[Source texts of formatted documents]
============================================================

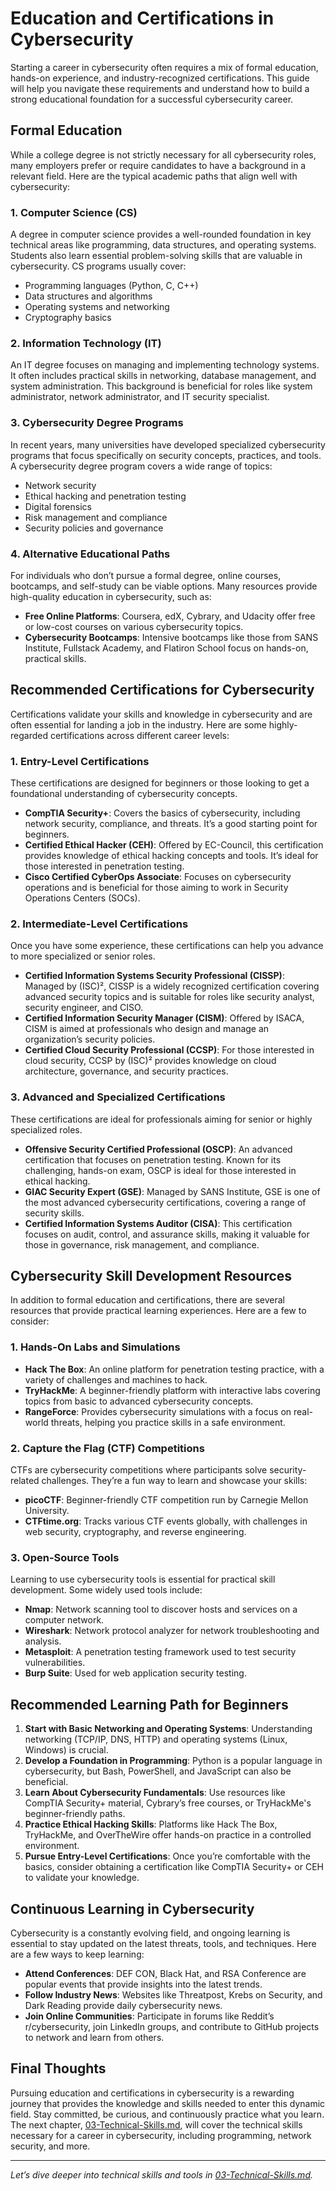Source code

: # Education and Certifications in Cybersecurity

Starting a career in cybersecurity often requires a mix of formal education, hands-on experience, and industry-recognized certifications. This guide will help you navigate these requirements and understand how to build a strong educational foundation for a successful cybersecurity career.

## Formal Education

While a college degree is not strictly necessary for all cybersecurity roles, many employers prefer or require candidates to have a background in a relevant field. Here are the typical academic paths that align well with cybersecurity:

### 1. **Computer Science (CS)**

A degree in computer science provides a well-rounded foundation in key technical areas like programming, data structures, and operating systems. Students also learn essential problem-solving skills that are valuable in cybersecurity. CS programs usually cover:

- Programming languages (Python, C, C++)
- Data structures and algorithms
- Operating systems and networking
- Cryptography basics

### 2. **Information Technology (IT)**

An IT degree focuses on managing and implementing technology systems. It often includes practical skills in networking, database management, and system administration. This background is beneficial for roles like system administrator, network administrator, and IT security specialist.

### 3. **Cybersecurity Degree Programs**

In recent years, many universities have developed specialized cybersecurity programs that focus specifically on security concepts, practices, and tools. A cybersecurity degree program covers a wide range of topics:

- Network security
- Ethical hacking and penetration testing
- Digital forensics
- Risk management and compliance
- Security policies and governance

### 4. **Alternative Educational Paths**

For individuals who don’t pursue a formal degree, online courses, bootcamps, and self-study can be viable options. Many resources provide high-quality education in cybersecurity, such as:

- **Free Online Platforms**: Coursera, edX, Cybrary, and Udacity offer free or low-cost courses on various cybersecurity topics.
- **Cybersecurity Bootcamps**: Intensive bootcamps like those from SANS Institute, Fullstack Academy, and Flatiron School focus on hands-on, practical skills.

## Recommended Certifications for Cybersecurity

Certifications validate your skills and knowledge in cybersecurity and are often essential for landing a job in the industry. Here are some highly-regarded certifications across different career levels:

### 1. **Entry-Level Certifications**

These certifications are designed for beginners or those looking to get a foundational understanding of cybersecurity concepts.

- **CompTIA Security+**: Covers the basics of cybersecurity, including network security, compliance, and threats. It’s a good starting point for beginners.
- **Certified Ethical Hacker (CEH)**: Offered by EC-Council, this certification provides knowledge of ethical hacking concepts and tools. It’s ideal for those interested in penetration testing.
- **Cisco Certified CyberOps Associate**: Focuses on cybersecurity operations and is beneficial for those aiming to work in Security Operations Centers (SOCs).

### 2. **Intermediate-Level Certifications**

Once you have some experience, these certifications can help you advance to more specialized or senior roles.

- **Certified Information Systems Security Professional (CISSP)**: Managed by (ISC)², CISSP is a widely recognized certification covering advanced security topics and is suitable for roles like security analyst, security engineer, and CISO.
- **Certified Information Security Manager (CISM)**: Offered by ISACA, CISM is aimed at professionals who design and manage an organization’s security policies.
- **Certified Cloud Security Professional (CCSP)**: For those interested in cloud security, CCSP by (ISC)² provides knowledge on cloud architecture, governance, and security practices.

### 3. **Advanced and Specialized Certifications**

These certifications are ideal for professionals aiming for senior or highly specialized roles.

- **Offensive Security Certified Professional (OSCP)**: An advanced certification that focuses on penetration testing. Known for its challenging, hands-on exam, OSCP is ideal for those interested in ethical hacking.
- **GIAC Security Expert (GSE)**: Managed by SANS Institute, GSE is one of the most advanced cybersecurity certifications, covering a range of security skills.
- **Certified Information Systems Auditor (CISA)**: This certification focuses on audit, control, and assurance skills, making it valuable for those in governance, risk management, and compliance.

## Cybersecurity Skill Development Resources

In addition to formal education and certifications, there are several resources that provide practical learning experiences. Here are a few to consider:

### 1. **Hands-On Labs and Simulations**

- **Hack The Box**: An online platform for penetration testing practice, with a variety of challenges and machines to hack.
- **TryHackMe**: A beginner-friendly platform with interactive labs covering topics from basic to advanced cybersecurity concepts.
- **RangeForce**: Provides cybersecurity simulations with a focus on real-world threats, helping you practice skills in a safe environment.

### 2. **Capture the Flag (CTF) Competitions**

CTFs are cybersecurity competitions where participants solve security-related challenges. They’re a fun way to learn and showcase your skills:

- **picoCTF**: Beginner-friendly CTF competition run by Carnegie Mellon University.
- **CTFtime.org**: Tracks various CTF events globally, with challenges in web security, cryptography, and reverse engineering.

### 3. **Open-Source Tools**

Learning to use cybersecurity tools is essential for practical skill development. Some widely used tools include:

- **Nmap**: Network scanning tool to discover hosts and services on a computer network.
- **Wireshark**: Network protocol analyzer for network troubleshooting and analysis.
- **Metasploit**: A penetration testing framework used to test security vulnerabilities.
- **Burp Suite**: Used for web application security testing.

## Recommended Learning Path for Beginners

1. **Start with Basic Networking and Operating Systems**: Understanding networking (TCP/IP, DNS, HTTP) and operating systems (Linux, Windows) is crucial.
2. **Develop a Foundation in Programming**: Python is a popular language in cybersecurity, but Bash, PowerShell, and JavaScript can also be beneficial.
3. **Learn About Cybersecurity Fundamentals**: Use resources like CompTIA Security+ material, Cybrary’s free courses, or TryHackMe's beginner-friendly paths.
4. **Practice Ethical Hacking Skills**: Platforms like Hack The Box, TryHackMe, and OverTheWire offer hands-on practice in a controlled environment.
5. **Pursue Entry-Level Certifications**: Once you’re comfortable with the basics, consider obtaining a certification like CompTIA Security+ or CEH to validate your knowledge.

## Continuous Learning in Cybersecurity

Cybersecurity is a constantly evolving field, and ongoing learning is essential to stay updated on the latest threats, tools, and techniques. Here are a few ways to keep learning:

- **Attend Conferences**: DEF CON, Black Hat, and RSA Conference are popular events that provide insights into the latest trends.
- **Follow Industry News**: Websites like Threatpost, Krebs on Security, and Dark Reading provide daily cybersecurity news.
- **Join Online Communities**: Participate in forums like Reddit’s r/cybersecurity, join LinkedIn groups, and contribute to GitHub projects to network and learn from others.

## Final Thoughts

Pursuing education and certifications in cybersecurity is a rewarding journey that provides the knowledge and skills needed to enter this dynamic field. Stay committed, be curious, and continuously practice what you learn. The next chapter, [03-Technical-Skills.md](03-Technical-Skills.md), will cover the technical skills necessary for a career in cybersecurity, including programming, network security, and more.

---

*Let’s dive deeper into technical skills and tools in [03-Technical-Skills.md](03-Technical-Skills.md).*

============================================================

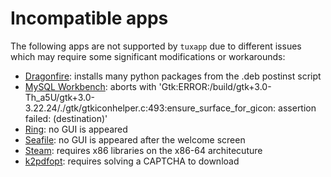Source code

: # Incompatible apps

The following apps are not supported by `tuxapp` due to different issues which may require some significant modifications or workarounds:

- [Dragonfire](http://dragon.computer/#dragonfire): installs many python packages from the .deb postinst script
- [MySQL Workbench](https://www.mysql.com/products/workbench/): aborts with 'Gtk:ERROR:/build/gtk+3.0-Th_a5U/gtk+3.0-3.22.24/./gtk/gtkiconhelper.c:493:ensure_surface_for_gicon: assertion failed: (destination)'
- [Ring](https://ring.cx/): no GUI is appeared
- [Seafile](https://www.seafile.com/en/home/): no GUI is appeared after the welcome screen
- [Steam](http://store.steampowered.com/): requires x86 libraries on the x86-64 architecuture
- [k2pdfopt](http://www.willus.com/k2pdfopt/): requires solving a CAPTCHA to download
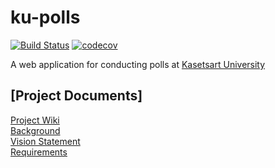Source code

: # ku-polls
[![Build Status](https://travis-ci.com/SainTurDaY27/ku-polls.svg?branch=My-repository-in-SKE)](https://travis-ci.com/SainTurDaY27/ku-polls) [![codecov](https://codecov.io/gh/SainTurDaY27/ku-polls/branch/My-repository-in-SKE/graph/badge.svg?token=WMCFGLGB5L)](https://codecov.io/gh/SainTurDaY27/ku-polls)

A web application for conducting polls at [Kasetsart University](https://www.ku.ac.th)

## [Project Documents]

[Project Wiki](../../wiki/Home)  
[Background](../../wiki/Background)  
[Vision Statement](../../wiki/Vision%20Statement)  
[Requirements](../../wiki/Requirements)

============================================================

— What to produce —
Copy exactly the stretch of data above from the line with "- **CTFtime.org**: Tracks" through the line with "## Recommended Learning Path for Beginners", and omit all other lines.

— Your response —
- **CTFtime.org**: Tracks various CTF events globally, with challenges in web security, cryptography, and reverse engineering.

### 3. **Open-Source Tools**

Learning to use cybersecurity tools is essential for practical skill development. Some widely used tools include:

- **Nmap**: Network scanning tool to discover hosts and services on a computer network.
- **Wireshark**: Network protocol analyzer for network troubleshooting and analysis.
- **Metasploit**: A penetration testing framework used to test security vulnerabilities.
- **Burp Suite**: Used for web application security testing.

## Recommended Learning Path for Beginners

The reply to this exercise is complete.